Seeking an answer to what the upcoming fall calf crop’s price will be is always top of mind for producers. “CattleFax is estimating highs of $145 to $150 per cwt in 2018,” said Murphy.
Mark Johnson, Beef Marketing Agent for Producers Livestock Association, Omaha, Neb., agrees with Hanson. “A lot of cattle moved early this year and were placed in yards,” said Johnson. Contributing conditions were limited wheat field grazing in the South, drier conditions in the Northern Plains and overall a market creating an incentive to sell rather than hold calves over, commented Johnson.
With a territory stretching statewide, the Centerville, S.D., representative said, “Producers especially East River, ended 2017 with ample feed and a low corn price, encouraging farmer feeders to go back into a more diversified operation, feeding the corn rather than hauling it to town.” For 2018, Johnson sees feeder cattle in good demand, with the market staying strong in comparison to the fed cattle market.
“There were some good profits during most of last year, and some producers missed that opportunity because someone else had a sharper pencil.” Johnson reminds feeders going into 2018 to know your breakevens, cost of gains, and what to expect for a basis along with the use of the futures or packer agreements to be priced by the second half of the year.

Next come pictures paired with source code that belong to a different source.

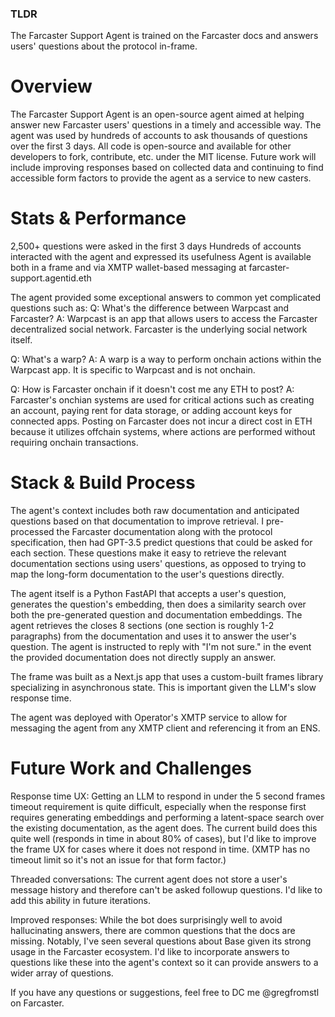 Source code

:### TLDR
The Farcaster Support Agent is trained on the Farcaster docs and answers users' questions about the protocol in-frame.

# Overview
The Farcaster Support Agent is an open-source agent aimed at helping answer new Farcaster users' questions in a timely and accessible way. The agent was used by hundreds of accounts to ask thousands of questions over the first 3 days. All code is open-source and available for other developers to fork, contribute, etc. under the MIT license. Future work will include improving responses based on collected data and continuing to find accessible form factors to provide the agent as a service to new casters.

# Stats & Performance
2,500+ questions were asked in the first 3 days
Hundreds of accounts interacted with the agent and expressed its usefulness
Agent is available both in a frame and via XMTP wallet-based messaging at farcaster-support.agentid.eth


The agent provided some exceptional answers to common yet complicated questions such as:
Q: What's the difference between Warpcast and Farcaster?
A: Warpcast is an app that allows users to access the Farcaster decentralized social network. Farcaster is the underlying social network itself.

Q: What's a warp?
A: A warp is a way to perform onchain actions within the Warpcast app. It is specific to Warpcast and is not onchain.

Q: How is Farcaster onchain if it doesn't cost me any ETH to post?
A: Farcaster's onchian systems are used for critical actions such as creating an account, paying rent for data storage, or adding account keys for connected apps. Posting on Farcaster does not incur a direct cost in ETH because it utilizes offchain systems, where actions are performed without requiring onchain transactions.

# Stack & Build Process
The agent's context includes both raw documentation and anticipated questions based on that documentation to improve retrieval. I pre-processed the Farcaster documentation along with the protocol specification, then had GPT-3.5 predict questions that could be asked for each section. These questions make it easy to retrieve the relevant documentation sections using users' questions, as opposed to trying to map the long-form documentation to the user's questions directly.

The agent itself is a Python FastAPI that accepts a user's question, generates the question's embedding, then does a similarity search over both the pre-generated question and documentation embeddings. The agent retrieves the closes 8 sections (one section is roughly 1-2 paragraphs) from the documentation and uses it to answer the user's question. The agent is instructed to reply with "I'm not sure." in the event the provided documentation does not directly supply an answer.

The frame was built as a Next.js app that uses a custom-built frames library specializing in asynchronous state. This is important given the LLM's slow response time.

The agent was deployed with Operator's XMTP service to allow for messaging the agent from any XMTP client and referencing it from an ENS.


# Future Work and Challenges
Response time UX: Getting an LLM to respond in under the 5 second frames timeout requirement is quite difficult, especially when the response first requires generating embeddings and performing a latent-space search over the existing documentation, as the agent does. The current build does this quite well (responds in time in about 80% of cases), but I'd like to improve the frame UX for cases where it does not respond in time. (XMTP has no timeout limit so it's not an issue for that form factor.)

Threaded conversations: The current agent does not store a user's message history and therefore can't be asked followup questions. I'd like to add this ability in future iterations.

Improved responses: While the bot does surprisingly well to avoid hallucinating answers, there are common questions that the docs are missing. Notably, I've seen several questions about Base given its strong usage in the Farcaster ecosystem. I'd like to incorporate answers to questions like these into the agent's context so it can provide answers to a wider array of questions.


If you have any questions or suggestions, feel free to DC me @gregfromstl on Farcaster.
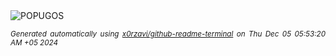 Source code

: <div align="justify">
<picture>
    <source media="(prefers-color-scheme: dark)" srcset="https://i.ibb.co/rGpjBFg/output-gif.gif">
    <source media="(prefers-color-scheme: light)" srcset="https://i.ibb.co/rGpjBFg/output-gif.gif">
    <img alt="POPUGOS" src="https://i.ibb.co/rGpjBFg/output-gif.gif">
</picture>

<sub><i>Generated automatically using [x0rzavi/github-readme-terminal](https://github.com/x0rzavi/github-readme-terminal) on Thu Dec 05 05:53:20 AM +05 2024</i></sub>
</div> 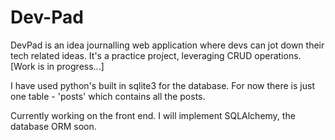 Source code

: # Dev-Pad

DevPad is an idea journalling web application where devs can jot down their tech related ideas. It's a practice project, leveraging CRUD operations. [Work is in progress...]

I have used python's built in sqlite3 for the database. For now there is just one table - 'posts' which contains all the posts. 

Currently working on the front end.
I will implement SQLAlchemy, the database ORM soon. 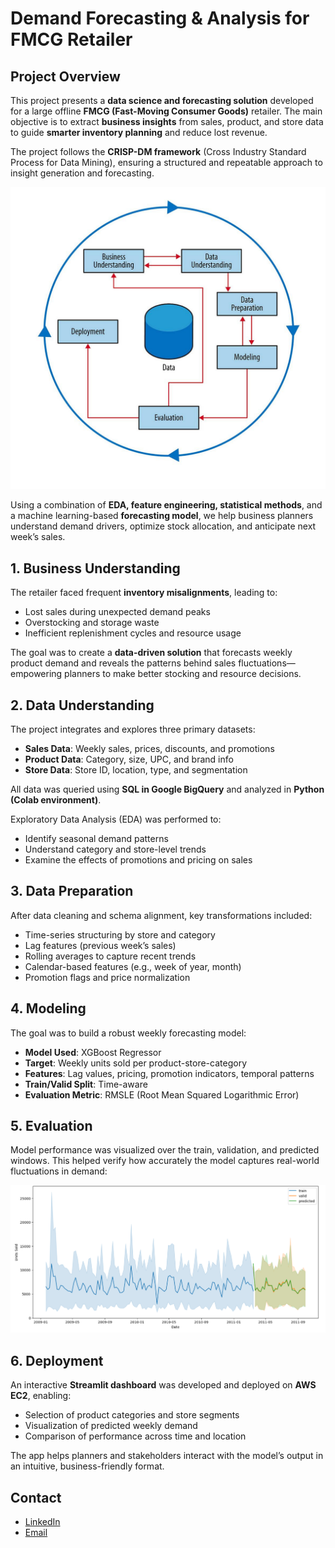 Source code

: 

#  Demand Forecasting & Analysis for FMCG Retailer

## Project Overview

This project presents a **data science and forecasting solution** developed for a large offline **FMCG (Fast-Moving Consumer Goods)** retailer. The main objective is to extract **business insights** from sales, product, and store data to guide **smarter inventory planning** and reduce lost revenue.

The project follows the **CRISP-DM framework** (Cross Industry Standard Process for Data Mining), ensuring a structured and repeatable approach to insight generation and forecasting.

![CRISP-DM framework](images/Framework2.jpg)

Using a combination of **EDA, feature engineering, statistical methods**, and a machine learning-based **forecasting model**, we help business planners understand demand drivers, optimize stock allocation, and anticipate next week’s sales.



##  1. Business Understanding

The retailer faced frequent **inventory misalignments**, leading to:

*  Lost sales during unexpected demand peaks
* Overstocking and storage waste
*  Inefficient replenishment cycles and resource usage

The goal was to create a **data-driven solution** that forecasts weekly product demand and reveals the patterns behind sales fluctuations—empowering planners to make better stocking and resource decisions.


##  2. Data Understanding

The project integrates and explores three primary datasets:

* **Sales Data**: Weekly sales, prices, discounts, and promotions
* **Product Data**: Category, size, UPC, and brand info
* **Store Data**: Store ID, location, type, and segmentation

 All data was queried using **SQL in Google BigQuery** and analyzed in **Python (Colab environment)**.

Exploratory Data Analysis (EDA) was performed to:

* Identify seasonal demand patterns
* Understand category and store-level trends
* Examine the effects of promotions and pricing on sales



##  3. Data Preparation

After data cleaning and schema alignment, key transformations included:

* Time-series structuring by store and category
* Lag features (previous week’s sales)
* Rolling averages to capture recent trends
* Calendar-based features (e.g., week of year, month)
* Promotion flags and price normalization


##  4. Modeling

The goal was to build a robust weekly forecasting model:

* **Model Used**: XGBoost Regressor
* **Target**: Weekly units sold per product-store-category
* **Features**: Lag values, pricing, promotion indicators, temporal patterns
* **Train/Valid Split**: Time-aware
* **Evaluation Metric**: RMSLE (Root Mean Squared Logarithmic Error)

##  5. Evaluation

Model performance was visualized over the train, validation, and predicted windows. This helped verify how accurately the model captures real-world fluctuations in demand:

![Model Prediction](images/Model_prediction.png)


## 6. Deployment

An interactive **Streamlit dashboard** was developed and deployed on **AWS EC2**, enabling:

* Selection of product categories and store segments
* Visualization of predicted weekly demand
* Comparison of performance across time and location

The app helps planners and stakeholders interact with the model’s output in an intuitive, business-friendly format.



## Contact

* [LinkedIn](https://www.linkedin.com/in/hadeel-als)
* [Email](mailto:alsaadonhadeel@gmail.com)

Hanson is cautious to make predictions about the grass cattle market for summer 2018 because things can change based on moisture levels. However, Hanson is more positive about how a regional drought impacts producers’ today than in years past. “We are fortunate to have the technology to spread the word quicker to a larger area and number of cattle producers when drought hits a region, forcing a liquidation of cattle out of that region,” he said. “Cattle buyers are willing to put wheels under the cattle and haul them 600 to 1,000 miles or more, which has stabilized some of the losses we have seen from droughts in the past.”